> **Record extracts**:
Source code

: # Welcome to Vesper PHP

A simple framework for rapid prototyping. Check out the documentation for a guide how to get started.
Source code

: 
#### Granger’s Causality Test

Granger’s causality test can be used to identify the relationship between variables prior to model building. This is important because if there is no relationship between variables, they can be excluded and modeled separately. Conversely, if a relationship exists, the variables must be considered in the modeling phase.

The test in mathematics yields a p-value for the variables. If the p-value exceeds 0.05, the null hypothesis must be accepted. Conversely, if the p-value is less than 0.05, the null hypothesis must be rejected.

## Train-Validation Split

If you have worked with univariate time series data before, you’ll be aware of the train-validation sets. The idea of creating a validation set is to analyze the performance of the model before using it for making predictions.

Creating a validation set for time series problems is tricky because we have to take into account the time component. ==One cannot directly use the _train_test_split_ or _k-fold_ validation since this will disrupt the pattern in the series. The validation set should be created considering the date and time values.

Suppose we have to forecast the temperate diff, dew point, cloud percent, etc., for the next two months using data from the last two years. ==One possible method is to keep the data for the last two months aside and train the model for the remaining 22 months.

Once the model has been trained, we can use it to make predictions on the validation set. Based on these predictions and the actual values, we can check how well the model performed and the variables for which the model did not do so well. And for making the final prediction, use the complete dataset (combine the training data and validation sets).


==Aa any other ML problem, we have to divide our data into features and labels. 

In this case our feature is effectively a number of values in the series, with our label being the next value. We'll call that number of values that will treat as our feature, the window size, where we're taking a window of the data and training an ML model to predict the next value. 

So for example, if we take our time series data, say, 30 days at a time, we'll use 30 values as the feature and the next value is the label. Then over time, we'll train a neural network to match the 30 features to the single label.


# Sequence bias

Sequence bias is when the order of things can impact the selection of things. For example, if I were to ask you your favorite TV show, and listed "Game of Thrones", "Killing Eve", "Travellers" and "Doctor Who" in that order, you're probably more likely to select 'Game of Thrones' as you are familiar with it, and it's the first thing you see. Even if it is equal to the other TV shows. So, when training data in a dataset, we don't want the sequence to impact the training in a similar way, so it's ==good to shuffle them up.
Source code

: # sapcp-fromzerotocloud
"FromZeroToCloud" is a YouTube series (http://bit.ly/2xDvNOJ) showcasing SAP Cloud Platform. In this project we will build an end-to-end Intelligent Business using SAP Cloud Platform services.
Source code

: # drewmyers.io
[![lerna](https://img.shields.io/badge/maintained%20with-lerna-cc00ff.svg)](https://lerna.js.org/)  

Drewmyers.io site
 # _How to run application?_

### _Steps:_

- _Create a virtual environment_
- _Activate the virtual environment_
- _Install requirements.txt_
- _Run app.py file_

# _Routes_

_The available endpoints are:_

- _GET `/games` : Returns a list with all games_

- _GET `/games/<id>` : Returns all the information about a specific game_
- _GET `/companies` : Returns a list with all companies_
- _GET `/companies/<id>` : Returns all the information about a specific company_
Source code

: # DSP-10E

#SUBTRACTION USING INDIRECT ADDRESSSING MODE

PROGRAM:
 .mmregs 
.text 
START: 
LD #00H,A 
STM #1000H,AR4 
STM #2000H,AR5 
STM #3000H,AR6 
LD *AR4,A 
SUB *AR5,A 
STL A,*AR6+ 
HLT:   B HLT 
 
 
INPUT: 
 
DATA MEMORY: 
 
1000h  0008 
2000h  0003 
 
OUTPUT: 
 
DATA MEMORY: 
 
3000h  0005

> **What needs to be done**: Only the lines above that include the word "have" belong in the answer; copy each one.

> **Reply**:
If you have worked with univariate time series data before, you’ll be aware of the train-validation sets. The idea of creating a validation set is to analyze the performance of the model before using it for making predictions.
Creating a validation set for time series problems is tricky because we have to take into account the time component. ==One cannot directly use the _train_test_split_ or _k-fold_ validation since this will disrupt the pattern in the series. The validation set should be created considering the date and time values.
Suppose we have to forecast the temperate diff, dew point, cloud percent, etc., for the next two months using data from the last two years. ==One possible method is to keep the data for the last two months aside and train the model for the remaining 22 months.
==Aa any other ML problem, we have to divide our data into features and labels. 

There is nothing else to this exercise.